Marty had always been quick. When he was selected for the Belfast U-12s the coach said he was greased lightning, one of the quickest things he’d even seen on a football pitch.

‘No flies on you, Martin Toner.’

Marty was kicked off the team three weeks later. Fighting. He’d skinned the full-back, some brick shithouse from Ballymacarrett, who’d brought him down. Marty got up and whacked him. It was only training, but so fuck, what were you going to do. There were no flies on Marty.

That morning the security guard had grabbed Petesy, and Marty had had to go back for him. Now he pulled off his old jersey and put on the white Kappa top, courtesy of the morning’s outing. Marty adopted a mock melodic voice, like he was announcing the football results.
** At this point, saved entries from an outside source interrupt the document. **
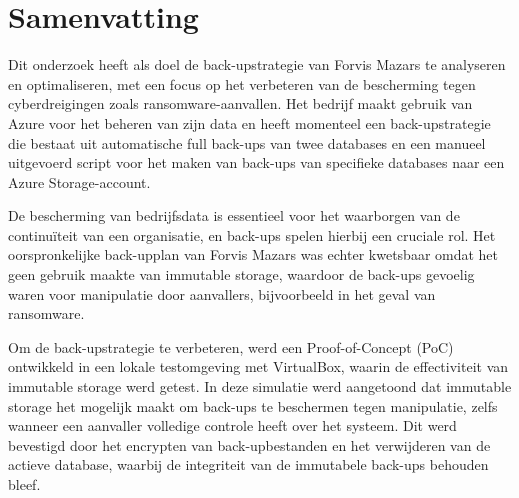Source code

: 
%
%
%
%
%

%



\chapter*{Samenvatting}
Dit onderzoek heeft als doel de back-upstrategie van Forvis Mazars te analyseren en optimaliseren, met een focus op het verbeteren van de bescherming tegen cyberdreigingen zoals ransomware-aanvallen. Het bedrijf maakt gebruik van Azure voor het beheren van zijn data en heeft momenteel een back-upstrategie die bestaat uit automatische full back-ups van twee databases en een manueel uitgevoerd script voor het maken van back-ups van specifieke databases naar een Azure Storage-account.

De bescherming van bedrijfsdata is essentieel voor het waarborgen van de continuïteit van een organisatie, en back-ups spelen hierbij een cruciale rol. Het oorspronkelijke back-upplan van Forvis Mazars was echter kwetsbaar omdat het geen gebruik maakte van immutable storage, waardoor de back-ups gevoelig waren voor manipulatie door aanvallers, bijvoorbeeld in het geval van ransomware.

Om de back-upstrategie te verbeteren, werd een Proof-of-Concept (PoC) ontwikkeld in een lokale testomgeving met VirtualBox, waarin de effectiviteit van immutable storage werd getest. In deze simulatie werd aangetoond dat immutable storage het mogelijk maakt om back-ups te beschermen tegen manipulatie, zelfs wanneer een aanvaller volledige controle heeft over het systeem. Dit werd bevestigd door het encrypten van back-upbestanden en het verwijderen van de actieve database, waarbij de integriteit van de immutabele back-ups behouden bleef.

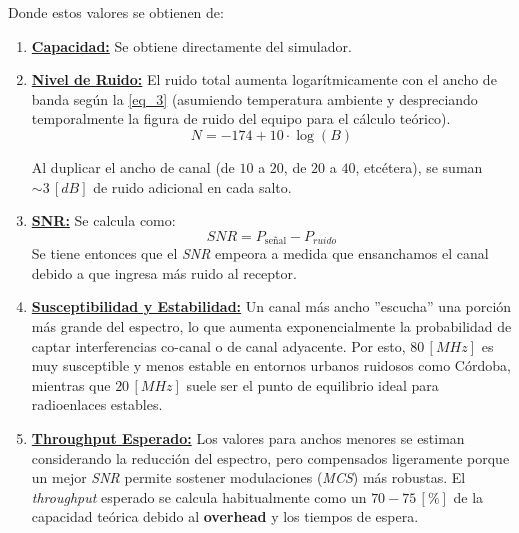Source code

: Donde estos valores se obtienen de:
\begin{enumerate}
    \item \textbf{\underline{Capacidad:}} Se obtiene directamente del simulador.

    \item \textbf{\underline{Nivel de Ruido:}} El ruido total aumenta logarítmicamente con el ancho de banda según la \autoref{eq_3} (asumiendo temperatura ambiente y despreciando temporalmente la figura de ruido del equipo para el cálculo teórico). \cite{b2}
    \begin{equation}
        N = -174 + 10 \cdot \log(B)
        \label{eq_3}
    \end{equation}
    
    Al duplicar el ancho de canal (de $10$ a $20$, de $20$ a $40$, etcétera), se suman $\sim 3 \, [dB]$ de ruido adicional en cada salto.
    \item \textbf{\underline{SNR:}} Se calcula como:
    \begin{equation}
        SNR = P_{\text{señal}} - P_{ruido}
        \label{eq_4}
    \end{equation}
    Se tiene entonces que el \textit{SNR} empeora a medida que ensanchamos el canal debido a que ingresa más ruido al receptor.

    \item \textbf{\underline{Susceptibilidad y Estabilidad:}} Un canal más ancho ''escucha'' una porción más grande del espectro, lo que aumenta exponencialmente la probabilidad de captar interferencias co-canal o de canal adyacente. Por esto, $80 \, [MHz]$ es muy susceptible y menos estable en entornos urbanos ruidosos como Córdoba, mientras que $20 \, [MHz]$ suele ser el punto de equilibrio ideal para radioenlaces estables.

    \item \textbf{\underline{Throughput Esperado:}} Los valores para anchos menores se estiman considerando la reducción del espectro, pero compensados ligeramente porque un mejor \textit{SNR} permite sostener modulaciones (\textit{MCS}) más robustas. El \textit{throughput} esperado se calcula habitualmente como un $70 - 75 \, [\%]$ de la capacidad teórica debido al \textbf{overhead} y los tiempos de espera.
\end{enumerate}

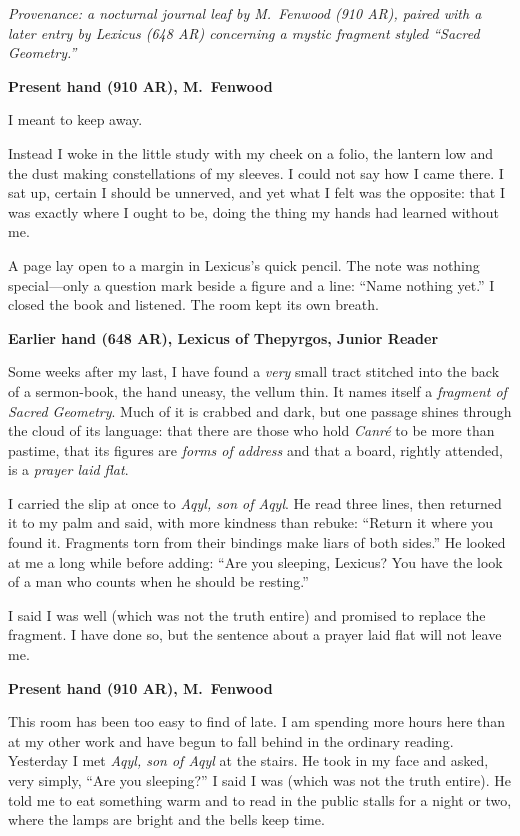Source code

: \documentclass[11pt]{article}
\begin{document}
\noindent\textit{Provenance: a nocturnal journal leaf by M.\ Fenwood (910 AR), paired with a later entry by Lexicus (648 AR) concerning a mystic fragment styled ``Sacred Geometry.''}

\medskip
\noindent\textbf{Present hand (910 AR), M.\ Fenwood}

I meant to keep away.

Instead I woke in the little study with my cheek on a folio, the lantern low and the dust making constellations of my sleeves. I could not say how I came there. I sat up, certain I should be unnerved, and yet what I felt was the opposite: that I was exactly where I ought to be, doing the thing my hands had learned without me.

A page lay open to a margin in Lexicus’s quick pencil. The note was nothing special—only a question mark beside a figure and a line: ``Name nothing yet.'' I closed the book and listened. The room kept its own breath.

\medskip
\noindent\textbf{Earlier hand (648 AR), Lexicus of Thepyrgos, Junior Reader}

Some weeks after my last, I have found a \emph{very} small tract stitched into the back of a sermon-book, the hand uneasy, the vellum thin. It names itself a \textit{fragment of Sacred Geometry}. Much of it is crabbed and dark, but one passage shines through the cloud of its language: that there are those who hold \textit{Canr\'e} to be more than pastime, that its figures are \emph{forms of address} and that a board, rightly attended, is a \emph{prayer laid flat}.

I carried the slip at once to \textit{Aqyl, son of Aqyl}. He read three lines, then returned it to my palm and said, with more kindness than rebuke: ``Return it where you found it. Fragments torn from their bindings make liars of both sides.'' He looked at me a long while before adding: ``Are you sleeping, Lexicus? You have the look of a man who counts when he should be resting.''

I said I was well (which was not the truth entire) and promised to replace the fragment. I have done so, but the sentence about a prayer laid flat will not leave me.

\medskip
\noindent\textbf{Present hand (910 AR), M.\ Fenwood}

This room has been too easy to find of late. I am spending more hours here than at my other work and have begun to fall behind in the ordinary reading. Yesterday I met \textit{Aqyl, son of Aqyl} at the stairs. He took in my face and asked, very simply, ``Are you sleeping?'' I said I was (which was not the truth entire). He told me to eat something warm and to read in the public stalls for a night or two, where the lamps are bright and the bells keep time.
\end{document}
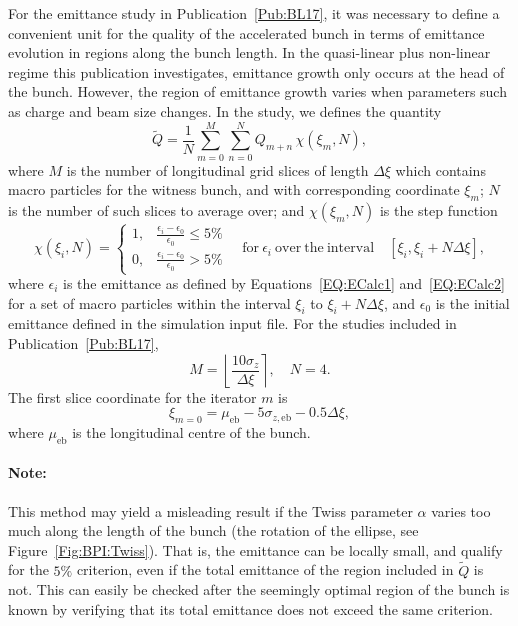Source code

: For the emittance study in Publication~\ref{Pub:BL17}, it was necessary to define a convenient unit for the quality of the accelerated bunch in terms of emittance evolution in regions along the bunch length.
In the quasi-linear plus non-linear regime this publication investigates, emittance growth only occurs at the head of the bunch.
However, the region of emittance growth varies when parameters such as charge and beam size changes.
In the study, we defines the quantity
\begin{equation}
    \tilde{Q} = \frac{1}{N} \sum_{m=0}^{M} \sum_{n=0}^{N} Q_{m+n}\,\chi(\xi_{m},N),
\end{equation}
where $M$ is the number of longitudinal grid slices of length $\Delta\xi$ which contains macro particles for the witness bunch, and with corresponding coordinate $\xi_{m}$; $N$ is the number of such slices to average over; and $\chi(\xi_{m},N)$ is the step function
\begin{equation}
    \chi(\xi_{i},N) =
    \begin{cases}
        1, & \frac{\epsilon_{i} - \epsilon_{0}}{\epsilon_{0}} \leq 5\% \\
        0, & \frac{\epsilon_{i} - \epsilon_{0}}{\epsilon_{0}} > 5\%
    \end{cases}
    \quad\mathrm{for~}\epsilon_{i}\mathrm{~over~the~interval}\quad
    [\xi_{i}, \xi_{i} + N\Delta\xi],
\end{equation}
where $\epsilon_{i}$ is the emittance as defined by Equations~\ref{EQ:ECalc1} and~\ref{EQ:ECalc2} for a set of macro particles within the interval $\xi_{i}$ to $\xi_{i} + N\Delta\xi$, and $\epsilon_{0}$ is the initial emittance defined in the simulation input file.
For the studies included in Publication~\ref{Pub:BL17},
\begin{equation}
    M = \left\lfloor \frac{10\sigma_{z}}{\Delta\xi} \right\rceil, \quad
    N = 4.
\end{equation}
The first slice coordinate for the iterator $m$ is
\begin{equation}
    \xi_{m=0} = \mu_{\mathrm{eb}} - 5\sigma_{z,\mathrm{eb}} - 0.5\Delta\xi,
\end{equation}
where $\mu_{\mathrm{eb}}$ is the longitudinal centre of the bunch.

\paragraph{Note:} This method may yield a misleading result if the Twiss parameter $\alpha$ varies too much along the length of the bunch (the rotation of the ellipse, see Figure~\ref{Fig:BPI:Twiss}).
That is, the emittance can be locally small, and qualify for the $5\%$ criterion, even if the total emittance of the region included in $\tilde{Q}$ is not.
This can easily be checked after the seemingly optimal region of the bunch is known by verifying that its total emittance does not exceed the same criterion.

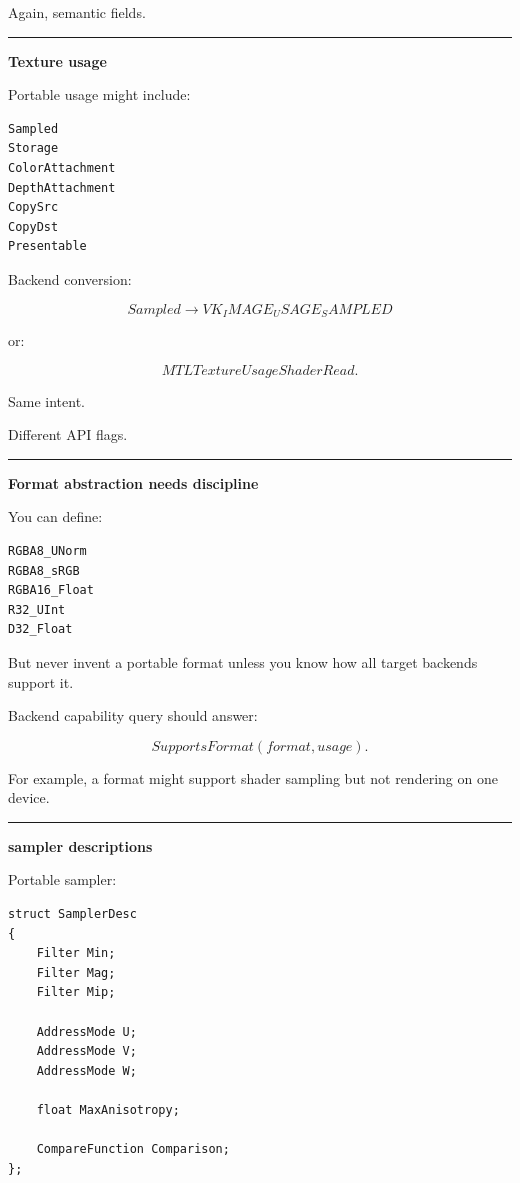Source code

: Again, semantic fields.

\begin{center}\rule{0.5\linewidth}{0.5pt}\end{center}

\textbf{Texture usage}

Portable usage might include:

\begin{verbatim}
Sampled
Storage
ColorAttachment
DepthAttachment
CopySrc
CopyDst
Presentable
\end{verbatim}

Backend conversion:

\[
Sampled
\rightarrow
VK_IMAGE_USAGE_SAMPLED
\]

or:

\[
MTLTextureUsageShaderRead.
\]

Same intent.

Different API flags.

\begin{center}\rule{0.5\linewidth}{0.5pt}\end{center}

\textbf{Format abstraction needs discipline}

You can define:

\begin{verbatim}
RGBA8_UNorm
RGBA8_sRGB
RGBA16_Float
R32_UInt
D32_Float
\end{verbatim}

But never invent a portable format unless you know how all target backends support it.

Backend capability query should answer:

\[
SupportsFormat(
format,
usage).
\]

For example, a format might support shader sampling but not rendering on one device.

\begin{center}\rule{0.5\linewidth}{0.5pt}\end{center}

\textbf{sampler descriptions}

Portable sampler:

\begin{verbatim}
struct SamplerDesc
{
    Filter Min;
    Filter Mag;
    Filter Mip;

    AddressMode U;
    AddressMode V;
    AddressMode W;

    float MaxAnisotropy;

    CompareFunction Comparison;
};
\end{verbatim}

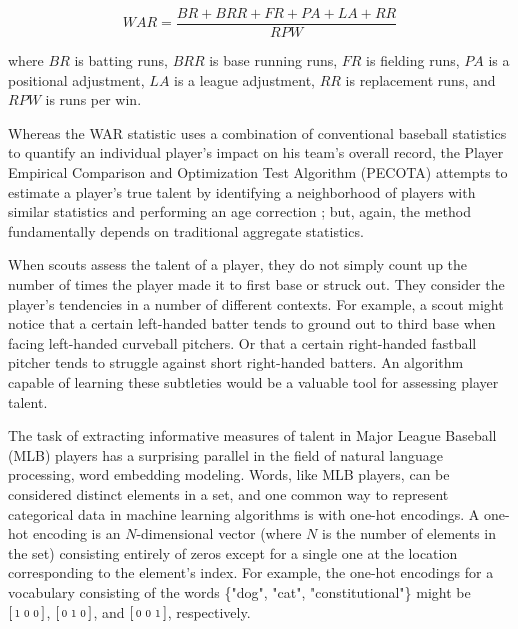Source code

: \documentclass{article}
\begin{document}
\begin{equation}
\label{eqn:war}
WAR = \frac{BR + BRR + FR + PA + LA + RR}{RPW}
\end{equation}

where $BR$ is batting runs, $BRR$ is base running runs, $FR$ is fielding runs, $PA$ is a positional adjustment, $LA$ is a league adjustment, $RR$ is replacement runs, and $RPW$ is runs per win.

Whereas the WAR statistic uses a combination of conventional baseball statistics to quantify an individual player's impact on his team's overall record, the Player Empirical Comparison and Optimization Test Algorithm (PECOTA) attempts to estimate a player's true talent by identifying a neighborhood of players with similar statistics and performing an age correction \parencite{PECOTA}; but, again, the method fundamentally depends on traditional aggregate statistics.

When scouts assess the talent of a player, they do not simply count up the number of times the player made it to first base or struck out. They consider the player's tendencies in a number of different contexts. For example, a scout might notice that a certain left-handed batter tends to ground out to third base when facing left-handed curveball pitchers. Or that a certain right-handed fastball pitcher tends to struggle against short right-handed batters. An algorithm capable of learning these subtleties would be a valuable tool for assessing player talent.

The task of extracting informative measures of talent in Major League Baseball (MLB) players has a surprising parallel in the field of natural language processing, word embedding modeling. Words, like MLB players, can be considered distinct elements in a set, and one common way to represent categorical data in machine learning algorithms is with one-hot encodings. A one-hot encoding is an $N$-dimensional vector (where $N$ is the number of elements in the set) consisting entirely of zeros except for a single one at the location corresponding to the element's index. For example, the one-hot encodings for a vocabulary consisting of the words \{"dog", "cat", "constitutional"\} might be $\begin{bsmallmatrix} 1 & 0 & 0 \end{bsmallmatrix}$, $\begin{bsmallmatrix} 0 & 1 & 0 \end{bsmallmatrix}$, and $\begin{bsmallmatrix} 0 & 0 & 1 \end{bsmallmatrix}$, respectively.
\end{document}
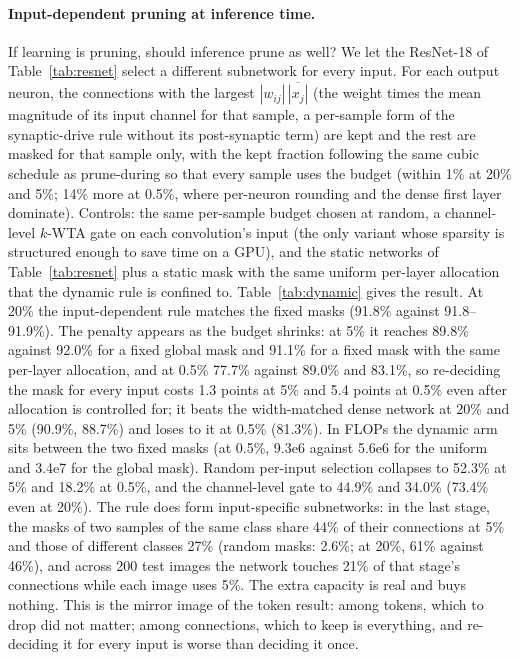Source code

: \documentclass[11pt]{article}
\begin{document}
\paragraph{Input-dependent pruning at inference time.} If learning is pruning, should inference prune as well? We let
the ResNet-18 of Table~\ref{tab:resnet} select a different subnetwork for every input. For each output neuron, the connections
with the largest $|w_{ij}|\,\overline{|x_j|}$ (the weight times the mean magnitude of its input channel for that sample, a
per-sample form of the synaptic-drive rule without its post-synaptic term) are kept and the rest are masked for that sample
only, with the kept fraction following the same cubic schedule as prune-during so that every sample uses the budget (within
1\% at 20\% and 5\%; 14\% more at 0.5\%, where per-neuron rounding and the dense first layer dominate). Controls: the same per-sample
budget chosen at random, a channel-level $k$-WTA gate on each convolution's input (the only variant whose sparsity is structured
enough to save time on a GPU), and the static networks of Table~\ref{tab:resnet} plus a static mask with the same uniform
per-layer allocation that the dynamic rule is confined to. Table~\ref{tab:dynamic} gives the result. At 20\% the input-dependent
rule matches the fixed masks (91.8\% against 91.8--91.9\%). The penalty appears as the budget shrinks: at 5\% it reaches
89.8\% against 92.0\% for a fixed global mask and 91.1\% for a fixed mask with the same per-layer allocation, and at 0.5\%
77.7\% against 89.0\% and 83.1\%, so re-deciding the mask for every input costs 1.3 points at 5\% and 5.4 points at 0.5\%
even after allocation is controlled for; it beats the width-matched dense network at 20\% and 5\% (90.9\%, 88.7\%) and loses
to it at 0.5\% (81.3\%). In FLOPs the dynamic arm sits between the two fixed masks (at 0.5\%, 9.3e6 against 5.6e6 for the
uniform and 3.4e7 for the global mask). Random per-input selection collapses to 52.3\% at 5\% and 18.2\% at 0.5\%, and the channel-level
gate to 44.9\% and 34.0\% (73.4\% even at 20\%). The rule does form input-specific subnetworks: in the last stage, the masks
of two samples of the same class share 44\% of their connections at 5\% and those of different classes 27\% (random masks:
2.6\%; at 20\%, 61\% against 46\%), and across 200 test images the network touches 21\% of that stage's connections while
each image uses 5\%. The extra capacity is real and buys nothing. This is the mirror image of the token result: among tokens, which to drop did not matter; among
connections, which to keep is everything, and re-deciding it for every input is worse than deciding it once.
\end{document}

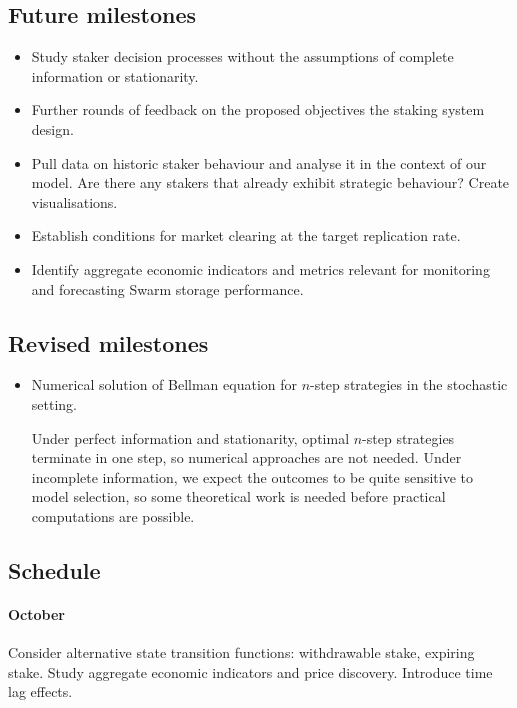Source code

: \subsection*{Future milestones}
\begin{itemize}  
  \item Study staker decision processes without the assumptions of complete information or stationarity.
  \item Further rounds of feedback on the proposed objectives the staking system design.
  \item Pull data on historic staker behaviour and analyse it in the context of our model. Are there any stakers that already exhibit strategic behaviour? Create visualisations.
  \item Establish conditions for market clearing at the target replication rate.
  \item Identify aggregate economic indicators and metrics relevant for monitoring and forecasting Swarm storage performance.
\end{itemize}

\subsection*{Revised milestones}

\begin{itemize}
  \item Numerical solution of Bellman equation for $n$-step strategies in the stochastic setting. 
  
  Under perfect information and stationarity, optimal $n$-step strategies terminate in one step, so numerical approaches are not needed.
  Under incomplete information, we expect the outcomes to be quite sensitive to model selection, so some theoretical work is needed before practical computations are possible.

\end{itemize}

\subsection*{Schedule}

\paragraph{October} 
Consider alternative state transition functions: withdrawable stake, expiring stake.
%
Study aggregate economic indicators and price discovery.
%
Introduce time lag effects. 

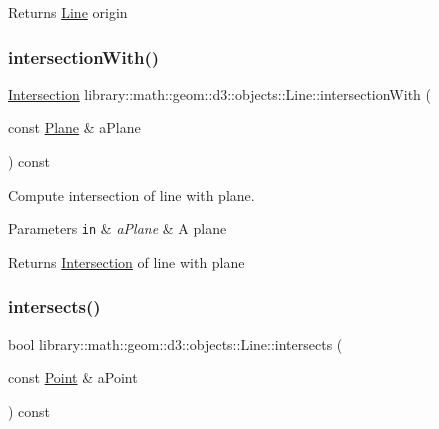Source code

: \begin{DoxyReturn}{Returns}
\hyperlink{classlibrary_1_1math_1_1geom_1_1d3_1_1objects_1_1_line}{Line} origin 
\end{DoxyReturn}
\mbox{\label{classlibrary_1_1math_1_1geom_1_1d3_1_1objects_1_1_line_a422b904b4ec38d753ab7eed5b214f45a}} 
\subsubsection{\texorpdfstring{intersection\+With()}{intersectionWith()}}
{\footnotesize\ttfamily \hyperlink{classlibrary_1_1math_1_1geom_1_1d3_1_1_intersection}{Intersection} library\+::math\+::geom\+::d3\+::objects\+::\+Line\+::intersection\+With (\begin{DoxyParamCaption}\item[{const \hyperlink{classlibrary_1_1math_1_1geom_1_1d3_1_1objects_1_1_plane}{Plane} \&}]{a\+Plane }\end{DoxyParamCaption}) const}



Compute intersection of line with plane. 


\begin{DoxyParams}[1]{Parameters}
\mbox{\tt in}  & {\em a\+Plane} & A plane \\
\hline
\end{DoxyParams}
\begin{DoxyReturn}{Returns}
\hyperlink{classlibrary_1_1math_1_1geom_1_1d3_1_1_intersection}{Intersection} of line with plane 
\end{DoxyReturn}
\mbox{\label{classlibrary_1_1math_1_1geom_1_1d3_1_1objects_1_1_line_af40668ee33a6cd265a4b3c3a9a53f294}} 
\subsubsection{\texorpdfstring{intersects()}{intersects()}\hspace{0.1cm}{\footnotesize\ttfamily [1/4]}}
{\footnotesize\ttfamily bool library\+::math\+::geom\+::d3\+::objects\+::\+Line\+::intersects (\begin{DoxyParamCaption}\item[{const \hyperlink{classlibrary_1_1math_1_1geom_1_1d3_1_1objects_1_1_point}{Point} \&}]{a\+Point }\end{DoxyParamCaption}) const}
‘Martin Toner one — JJB Sports nil.’

JJBs was one of the only shops in Belfast that didn’t have foreigners working as security guards. Lithuanians. Poles. You didn’t fuck with them.

‘Hard to make a living these days,’ Marty had said after his first and last encounter with the latest addition to the Northern Irish workforce.

Before they showed up, it was a piece of piss. The security men were all locals. Guys that didn’t give a shit. They stood round all day, chatting up sixteen-year-old shop assistants. They’d chase you round the corner and give up. The Polish guys, the Lithuanians, they were different. Chase you for miles. Like it was personal. Like it was their shop or something.

‘It’s fucked up,’ Marty said, after his one experience with a Lithuanian security guard. He’d run full pelt the whole way down Donegal Place, past the Belfast Telegraph, all the way down York Street.

‘I was near in Carrickfergus before he stopped. I mean, what the fuck does he care?’

‘No flies on those Poles,’ Petesy joked.

In the entry off High Street, Marty stroked the sleeve of his new top. He leaned off the wall, not wanting to get it dirty. Petesy laughed.

‘I thought I was fucked when your man had me. Next thing, I turn round and he’s got the fucking Tasmanian Devil on his back.’

Marty held up his fists, kissing the right then the left.